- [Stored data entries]

Segment Open

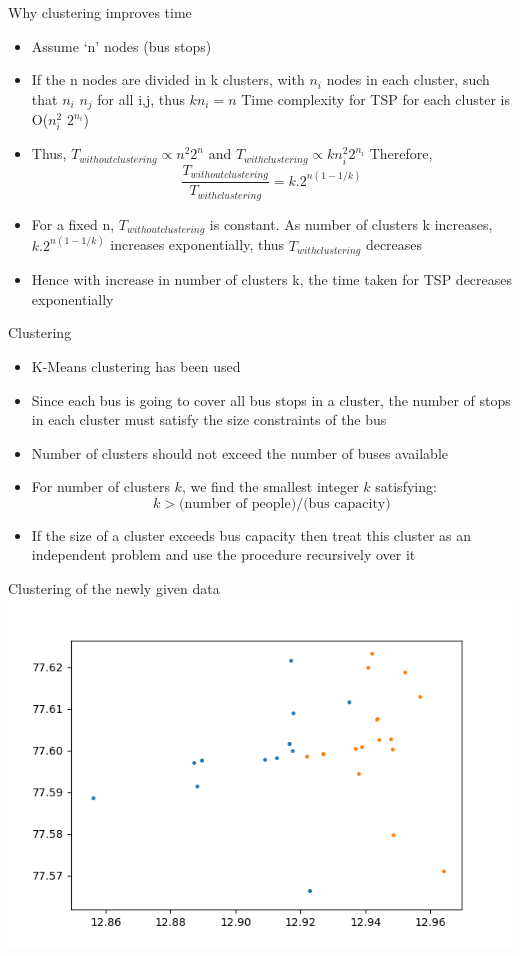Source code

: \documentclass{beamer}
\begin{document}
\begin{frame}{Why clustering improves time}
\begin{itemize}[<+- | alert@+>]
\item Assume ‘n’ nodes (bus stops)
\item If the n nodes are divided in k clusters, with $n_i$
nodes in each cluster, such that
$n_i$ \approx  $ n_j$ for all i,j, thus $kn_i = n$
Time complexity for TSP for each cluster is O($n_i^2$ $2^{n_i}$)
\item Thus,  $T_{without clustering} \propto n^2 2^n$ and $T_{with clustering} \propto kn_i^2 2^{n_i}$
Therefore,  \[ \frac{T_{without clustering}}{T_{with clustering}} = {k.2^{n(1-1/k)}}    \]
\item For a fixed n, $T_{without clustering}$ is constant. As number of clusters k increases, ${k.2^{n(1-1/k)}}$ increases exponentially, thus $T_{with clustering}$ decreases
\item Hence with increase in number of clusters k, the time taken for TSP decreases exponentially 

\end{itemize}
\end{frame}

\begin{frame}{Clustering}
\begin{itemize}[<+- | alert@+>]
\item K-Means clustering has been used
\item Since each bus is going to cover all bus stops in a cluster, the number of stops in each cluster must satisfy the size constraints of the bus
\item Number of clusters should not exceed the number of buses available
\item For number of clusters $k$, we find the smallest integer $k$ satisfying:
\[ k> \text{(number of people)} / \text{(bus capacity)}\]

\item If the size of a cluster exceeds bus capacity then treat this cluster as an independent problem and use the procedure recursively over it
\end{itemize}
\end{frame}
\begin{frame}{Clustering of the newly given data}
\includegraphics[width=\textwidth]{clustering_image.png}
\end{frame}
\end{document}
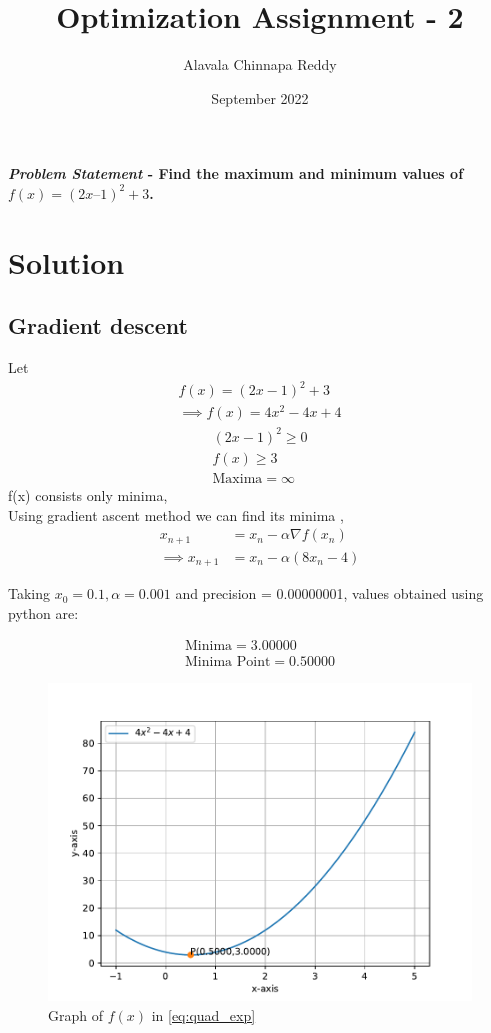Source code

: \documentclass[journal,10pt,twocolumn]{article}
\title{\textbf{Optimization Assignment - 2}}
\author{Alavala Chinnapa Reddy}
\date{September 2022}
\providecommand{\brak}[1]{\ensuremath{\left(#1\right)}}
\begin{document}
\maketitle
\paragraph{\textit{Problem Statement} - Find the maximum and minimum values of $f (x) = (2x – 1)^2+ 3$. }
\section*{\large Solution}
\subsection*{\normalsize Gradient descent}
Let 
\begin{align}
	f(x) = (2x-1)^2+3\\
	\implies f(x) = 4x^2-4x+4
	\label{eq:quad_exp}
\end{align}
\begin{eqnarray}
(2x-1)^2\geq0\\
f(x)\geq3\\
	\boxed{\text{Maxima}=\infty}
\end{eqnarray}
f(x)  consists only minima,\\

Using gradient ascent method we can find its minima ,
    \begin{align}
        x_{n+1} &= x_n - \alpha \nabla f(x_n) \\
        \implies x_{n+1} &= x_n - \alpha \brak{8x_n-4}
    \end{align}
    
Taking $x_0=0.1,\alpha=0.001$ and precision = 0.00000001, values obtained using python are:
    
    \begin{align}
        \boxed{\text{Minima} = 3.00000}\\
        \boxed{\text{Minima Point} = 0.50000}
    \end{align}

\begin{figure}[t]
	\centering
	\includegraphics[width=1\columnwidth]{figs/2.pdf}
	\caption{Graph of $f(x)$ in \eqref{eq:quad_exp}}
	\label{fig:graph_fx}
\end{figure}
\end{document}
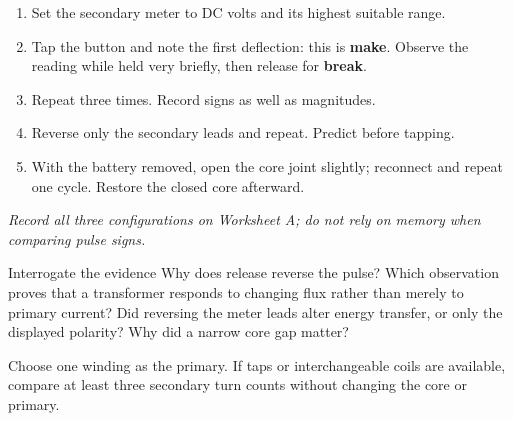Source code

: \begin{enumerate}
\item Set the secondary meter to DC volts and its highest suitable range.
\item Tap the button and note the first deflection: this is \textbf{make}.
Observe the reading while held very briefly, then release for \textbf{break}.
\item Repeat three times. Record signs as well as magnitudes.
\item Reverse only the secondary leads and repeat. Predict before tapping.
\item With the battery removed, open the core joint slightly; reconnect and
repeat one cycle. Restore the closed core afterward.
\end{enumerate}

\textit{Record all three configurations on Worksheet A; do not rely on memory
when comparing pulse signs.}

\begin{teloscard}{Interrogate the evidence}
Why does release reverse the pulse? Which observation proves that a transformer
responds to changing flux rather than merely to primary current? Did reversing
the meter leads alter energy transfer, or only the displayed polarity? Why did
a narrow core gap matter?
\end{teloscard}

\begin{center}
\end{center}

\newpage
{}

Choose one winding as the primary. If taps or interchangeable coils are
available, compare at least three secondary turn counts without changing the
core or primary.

Segment Closed

- [Assignment] Copy the records shown above in their entirety and exactly; images are to be left out.

- [Exercise result]
Source code

: \documentclass{beamer}
\begin{document}
\begin{frame}{Why clustering improves time}
\begin{itemize}[<+- | alert@+>]
\item Assume ‘n’ nodes (bus stops)
\item If the n nodes are divided in k clusters, with $n_i$
nodes in each cluster, such that
$n_i$ \approx  $ n_j$ for all i,j, thus $kn_i = n$
Time complexity for TSP for each cluster is O($n_i^2$ $2^{n_i}$)
\item Thus,  $T_{without clustering} \propto n^2 2^n$ and $T_{with clustering} \propto kn_i^2 2^{n_i}$
Therefore,  \[ \frac{T_{without clustering}}{T_{with clustering}} = {k.2^{n(1-1/k)}}    \]
\item For a fixed n, $T_{without clustering}$ is constant. As number of clusters k increases, ${k.2^{n(1-1/k)}}$ increases exponentially, thus $T_{with clustering}$ decreases
\item Hence with increase in number of clusters k, the time taken for TSP decreases exponentially 

\end{itemize}
\end{frame}

\begin{frame}{Clustering}
\begin{itemize}[<+- | alert@+>]
\item K-Means clustering has been used
\item Since each bus is going to cover all bus stops in a cluster, the number of stops in each cluster must satisfy the size constraints of the bus
\item Number of clusters should not exceed the number of buses available
\item For number of clusters $k$, we find the smallest integer $k$ satisfying:
\[ k> \text{(number of people)} / \text{(bus capacity)}\]

\item If the size of a cluster exceeds bus capacity then treat this cluster as an independent problem and use the procedure recursively over it
\end{itemize}
\end{frame}
\begin{frame}{Clustering of the newly given data}
\includegraphics[width=\textwidth]{clustering_image.png}
\end{frame}
\end{document}
Source code

: \documentclass[journal,10pt,twocolumn]{article}
\title{\textbf{Optimization Assignment - 2}}
\author{Alavala Chinnapa Reddy}
\date{September 2022}
\providecommand{\brak}[1]{\ensuremath{\left(#1\right)}}
\begin{document}
\maketitle
\paragraph{\textit{Problem Statement} - Find the maximum and minimum values of $f (x) = (2x – 1)^2+ 3$. }
\section*{\large Solution}
\subsection*{\normalsize Gradient descent}
Let 
\begin{align}
	f(x) = (2x-1)^2+3\\
	\implies f(x) = 4x^2-4x+4
	\label{eq:quad_exp}
\end{align}
\begin{eqnarray}
(2x-1)^2\geq0\\
f(x)\geq3\\
	\boxed{\text{Maxima}=\infty}
\end{eqnarray}
f(x)  consists only minima,\\

Using gradient ascent method we can find its minima ,
    \begin{align}
        x_{n+1} &= x_n - \alpha \nabla f(x_n) \\
        \implies x_{n+1} &= x_n - \alpha \brak{8x_n-4}
    \end{align}
    
Taking $x_0=0.1,\alpha=0.001$ and precision = 0.00000001, values obtained using python are:
    
    \begin{align}
        \boxed{\text{Minima} = 3.00000}\\
        \boxed{\text{Minima Point} = 0.50000}
    \end{align}

\begin{figure}[t]
	\centering
	\includegraphics[width=1\columnwidth]{figs/2.pdf}
	\caption{Graph of $f(x)$ in \eqref{eq:quad_exp}}
	\label{fig:graph_fx}
\end{figure}
\end{document}
Source code

: \begin{enumerate}
\item Set the secondary meter to DC volts and its highest suitable range.
\item Tap the button and note the first deflection: this is \textbf{make}.
Observe the reading while held very briefly, then release for \textbf{break}.
\item Repeat three times. Record signs as well as magnitudes.
\item Reverse only the secondary leads and repeat. Predict before tapping.
\item With the battery removed, open the core joint slightly; reconnect and
repeat one cycle. Restore the closed core afterward.
\end{enumerate}

\textit{Record all three configurations on Worksheet A; do not rely on memory
when comparing pulse signs.}

\begin{teloscard}{Interrogate the evidence}
Why does release reverse the pulse? Which observation proves that a transformer
responds to changing flux rather than merely to primary current? Did reversing
the meter leads alter energy transfer, or only the displayed polarity? Why did
a narrow core gap matter?
\end{teloscard}

\begin{center}
\end{center}

\newpage
{}

Choose one winding as the primary. If taps or interchangeable coils are
available, compare at least three secondary turn counts without changing the
core or primary.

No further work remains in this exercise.